## DIRECTIONS FOR THIS TASK
Write out the listing below from the line containing "else go forward" to its last line, unaltered, ends included.

::: DATASET RECORDS :::

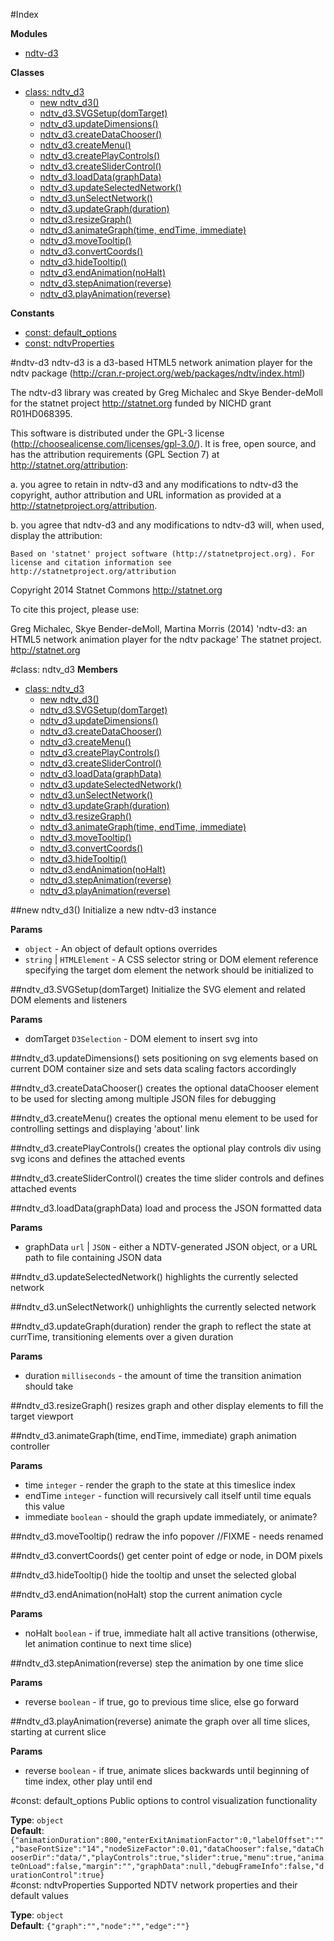 #Index

**Modules**

* [ndtv-d3](#module_ndtv-d3)

**Classes**

* [class: ndtv_d3](#ndtv_d3)
  * [new ndtv_d3()](#new_ndtv_d3)
  * [ndtv_d3.SVGSetup(domTarget)](#ndtv_d3#SVGSetup)
  * [ndtv_d3.updateDimensions()](#ndtv_d3#updateDimensions)
  * [ndtv_d3.createDataChooser()](#ndtv_d3#createDataChooser)
  * [ndtv_d3.createMenu()](#ndtv_d3#createMenu)
  * [ndtv_d3.createPlayControls()](#ndtv_d3#createPlayControls)
  * [ndtv_d3.createSliderControl()](#ndtv_d3#createSliderControl)
  * [ndtv_d3.loadData(graphData)](#ndtv_d3#loadData)
  * [ndtv_d3.updateSelectedNetwork()](#ndtv_d3#updateSelectedNetwork)
  * [ndtv_d3.unSelectNetwork()](#ndtv_d3#unSelectNetwork)
  * [ndtv_d3.updateGraph(duration)](#ndtv_d3#updateGraph)
  * [ndtv_d3.resizeGraph()](#ndtv_d3#resizeGraph)
  * [ndtv_d3.animateGraph(time, endTime, immediate)](#ndtv_d3#animateGraph)
  * [ndtv_d3.moveTooltip()](#ndtv_d3#moveTooltip)
  * [ndtv_d3.convertCoords()](#ndtv_d3#convertCoords)
  * [ndtv_d3.hideTooltip()](#ndtv_d3#hideTooltip)
  * [ndtv_d3.endAnimation(noHalt)](#ndtv_d3#endAnimation)
  * [ndtv_d3.stepAnimation(reverse)](#ndtv_d3#stepAnimation)
  * [ndtv_d3.playAnimation(reverse)](#ndtv_d3#playAnimation)

**Constants**

* [const: default_options](#default_options)
* [const: ndtvProperties](#ndtvProperties)
 
<a name="module_ndtv-d3"></a>
#ndtv-d3
ndtv-d3 is a d3-based HTML5 network animation player for the ndtv package (http://cran.r-project.org/web/packages/ndtv/index.html)

The ndtv-d3 library was created by Greg Michalec and Skye Bender-deMoll for the statnet project http://statnet.org funded by NICHD grant R01HD068395.

This software is distributed under the GPL-3 license (http://choosealicense.com/licenses/gpl-3.0/).  It is free, open source, and has the attribution requirements (GPL Section 7) at http://statnet.org/attribution:

a. you agree to retain in ndtv-d3 and any modifications to ndtv-d3 the copyright, author attribution and URL information as provided at a http://statnetproject.org/attribution.

b. you agree that ndtv-d3 and any modifications to ndtv-d3 will, when used, display the attribution:

    Based on 'statnet' project software (http://statnetproject.org). For license and citation information see http://statnetproject.org/attribution

Copyright 2014 Statnet Commons http://statnet.org

To cite this project, please use:

Greg Michalec, Skye Bender-deMoll, Martina Morris (2014) 'ndtv-d3: an HTML5 network animation player for the ndtv package' The statnet project. http://statnet.org

<a name="ndtv_d3"></a>
#class: ndtv_d3
**Members**

* [class: ndtv_d3](#ndtv_d3)
  * [new ndtv_d3()](#new_ndtv_d3)
  * [ndtv_d3.SVGSetup(domTarget)](#ndtv_d3#SVGSetup)
  * [ndtv_d3.updateDimensions()](#ndtv_d3#updateDimensions)
  * [ndtv_d3.createDataChooser()](#ndtv_d3#createDataChooser)
  * [ndtv_d3.createMenu()](#ndtv_d3#createMenu)
  * [ndtv_d3.createPlayControls()](#ndtv_d3#createPlayControls)
  * [ndtv_d3.createSliderControl()](#ndtv_d3#createSliderControl)
  * [ndtv_d3.loadData(graphData)](#ndtv_d3#loadData)
  * [ndtv_d3.updateSelectedNetwork()](#ndtv_d3#updateSelectedNetwork)
  * [ndtv_d3.unSelectNetwork()](#ndtv_d3#unSelectNetwork)
  * [ndtv_d3.updateGraph(duration)](#ndtv_d3#updateGraph)
  * [ndtv_d3.resizeGraph()](#ndtv_d3#resizeGraph)
  * [ndtv_d3.animateGraph(time, endTime, immediate)](#ndtv_d3#animateGraph)
  * [ndtv_d3.moveTooltip()](#ndtv_d3#moveTooltip)
  * [ndtv_d3.convertCoords()](#ndtv_d3#convertCoords)
  * [ndtv_d3.hideTooltip()](#ndtv_d3#hideTooltip)
  * [ndtv_d3.endAnimation(noHalt)](#ndtv_d3#endAnimation)
  * [ndtv_d3.stepAnimation(reverse)](#ndtv_d3#stepAnimation)
  * [ndtv_d3.playAnimation(reverse)](#ndtv_d3#playAnimation)

<a name="new_ndtv_d3"></a>
##new ndtv_d3()
Initialize a new ndtv-d3 instance

**Params**

-  `object` - An object of default options overrides  
-  `string` | `HTMLElement` - A CSS selector string or DOM element reference specifying the target dom element the network should be initialized to  

<a name="ndtv_d3#SVGSetup"></a>
##ndtv_d3.SVGSetup(domTarget)
Initialize the SVG element and related DOM elements and listeners

**Params**

- domTarget `D3Selection` - DOM element to insert svg into  

<a name="ndtv_d3#updateDimensions"></a>
##ndtv_d3.updateDimensions()
sets positioning on svg elements based on current DOM container size and sets data scaling factors accordingly

<a name="ndtv_d3#createDataChooser"></a>
##ndtv_d3.createDataChooser()
creates the optional dataChooser element to be used for slecting among multiple JSON files for debugging

<a name="ndtv_d3#createMenu"></a>
##ndtv_d3.createMenu()
creates the optional menu element to be used for controlling settings and displaying 'about' link

<a name="ndtv_d3#createPlayControls"></a>
##ndtv_d3.createPlayControls()
creates the optional play controls div using svg icons and defines the attached events

<a name="ndtv_d3#createSliderControl"></a>
##ndtv_d3.createSliderControl()
creates the time slider controls and defines attached events

<a name="ndtv_d3#loadData"></a>
##ndtv_d3.loadData(graphData)
load and process the JSON formatted data

**Params**

- graphData `url` | `JSON` - either a NDTV-generated JSON object, or a URL path to file containing JSON data  

<a name="ndtv_d3#updateSelectedNetwork"></a>
##ndtv_d3.updateSelectedNetwork()
highlights the currently selected network

<a name="ndtv_d3#unSelectNetwork"></a>
##ndtv_d3.unSelectNetwork()
unhighlights the currently selected network

<a name="ndtv_d3#updateGraph"></a>
##ndtv_d3.updateGraph(duration)
render the graph to reflect the state at currTime, transitioning elements over a given duration

**Params**

- duration `milliseconds` - the amount of time the transition animation should take  

<a name="ndtv_d3#resizeGraph"></a>
##ndtv_d3.resizeGraph()
resizes graph and other display elements to fill the target viewport

<a name="ndtv_d3#animateGraph"></a>
##ndtv_d3.animateGraph(time, endTime, immediate)
graph animation controller

**Params**

- time `integer` - render the graph to the state at this timeslice index  
- endTime `integer` - function will recursively call itself until time equals this value  
- immediate `boolean` - should the graph update immediately, or animate?  

<a name="ndtv_d3#moveTooltip"></a>
##ndtv_d3.moveTooltip()
redraw the info popover //FIXME - needs renamed

<a name="ndtv_d3#convertCoords"></a>
##ndtv_d3.convertCoords()
get center point of edge or node, in DOM pixels

<a name="ndtv_d3#hideTooltip"></a>
##ndtv_d3.hideTooltip()
hide the tooltip and unset the selected global

<a name="ndtv_d3#endAnimation"></a>
##ndtv_d3.endAnimation(noHalt)
stop the current animation cycle

**Params**

- noHalt `boolean` - if true, immediate halt all active transitions (otherwise, let animation continue to next time slice)  

<a name="ndtv_d3#stepAnimation"></a>
##ndtv_d3.stepAnimation(reverse)
step the animation by one time slice

**Params**

- reverse `boolean` - if true, go to previous time slice, else go forward  

<a name="ndtv_d3#playAnimation"></a>
##ndtv_d3.playAnimation(reverse)
animate the graph over all time slices, starting at current slice

**Params**

- reverse `boolean` - if true, animate slices backwards until beginning of time index, other play until end  

<a name="default_options"></a>
#const: default_options
Public options to control visualization functionality

**Type**: `object`  
**Default**: `{"animationDuration":800,"enterExitAnimationFactor":0,"labelOffset":"","baseFontSize":"14","nodeSizeFactor":0.01,"dataChooser":false,"dataChooserDir":"data/","playControls":true,"slider":true,"menu":true,"animateOnLoad":false,"margin":"","graphData":null,"debugFrameInfo":false,"durationControl":true}`  
<a name="ndtvProperties"></a>
#const: ndtvProperties
Supported NDTV network properties and their default values

**Type**: `object`  
**Default**: `{"graph":"","node":"","edge":""}`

:::

## EXERCISE RESULT
- reverse `boolean` - if true, go to previous time slice, else go forward  

<a name="ndtv_d3#playAnimation"></a>
##ndtv_d3.playAnimation(reverse)
animate the graph over all time slices, starting at current slice

**Params**

- reverse `boolean` - if true, animate slices backwards until beginning of time index, other play until end  

<a name="default_options"></a>
#const: default_options
Public options to control visualization functionality

**Type**: `object`  
**Default**: `{"animationDuration":800,"enterExitAnimationFactor":0,"labelOffset":"","baseFontSize":"14","nodeSizeFactor":0.01,"dataChooser":false,"dataChooserDir":"data/","playControls":true,"slider":true,"menu":true,"animateOnLoad":false,"margin":"","graphData":null,"debugFrameInfo":false,"durationControl":true}`  
<a name="ndtvProperties"></a>
#const: ndtvProperties
Supported NDTV network properties and their default values

**Type**: `object`  
**Default**: `{"graph":"","node":"","edge":""}`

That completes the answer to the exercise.